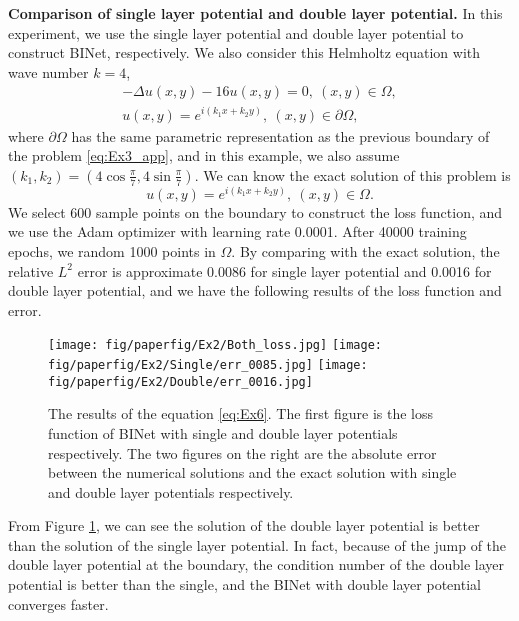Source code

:\documentclass[hyperref]{article}
\numberwithin{equation}{section}
\theoremstyle{nonumberplain}
\begin{document}
	\textbf{Comparison of single layer potential and double layer potential.} In this experiment, we use the single layer potential and double layer potential to construct BINet, respectively. We also consider this Helmholtz equation with wave number $k=4$,
	\begin{equation}
		\begin{aligned}
			-\Delta u(x,y) - 16u(x,y) = 0,\ (x,y)\in\Omega,\\
			u(x,y) = e^{i(k_1x+k_2y)}, \ (x,y)\in\partial\Omega,
		\end{aligned}
		\label{eq:Ex6}
	\end{equation}
	where $\partial\Omega$ has the same parametric representation as the previous boundary of the problem \eqref{eq:Ex3_app}, and in this example, we also assume $(k_1,k_2)=(4\cos\frac{\pi}{7},4\sin\frac{\pi}{7})$.
	We can know the exact solution of this problem is 
	\begin{equation*}
		u(x,y) = e^{i(k_1x+k_2y)}, \ (x,y)\in\Omega.
	\end{equation*}
	We select 600 sample points on the boundary to construct the loss function, and we use the Adam optimizer with learning rate 0.0001. After 40000 training epochs, we random 1000 points in $\Omega$. By comparing with the exact solution, the relative $L^2$ error is approximate 0.0086 for single layer potential and 0.0016 for double layer potential, and we have the following results of the loss function and error.
	\noindent
	\begin{figure}[t]
		\centering
		\texttt{[image: fig/paperfig/Ex2/Both\_loss.jpg]}
		\texttt{[image: fig/paperfig/Ex2/Single/err\_0085.jpg]}
		\texttt{[image: fig/paperfig/Ex2/Double/err\_0016.jpg]}
		\caption{The results of the equation \eqref{eq:Ex6}. The first figure is the loss function of BINet with single and double layer potentials respectively. The two figures on the right are the absolute error between the numerical solutions and the exact solution with single and double layer potentials respectively. }
		\label{fig:ex6}
	\end{figure}
	From Figure \ref{fig:ex6}, we can see the solution of the double layer potential is better than the solution of the single layer potential. In fact, because of the jump of the double layer potential at the boundary, the condition number of the double layer potential is better than the single, and the BINet with double layer potential converges faster. 
	
	
	
\end{document}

* * * * *

*Problem requirements*.
Find how many lines of the material carry the string "image". Only the number should be in the answer.

*Final answer*.
3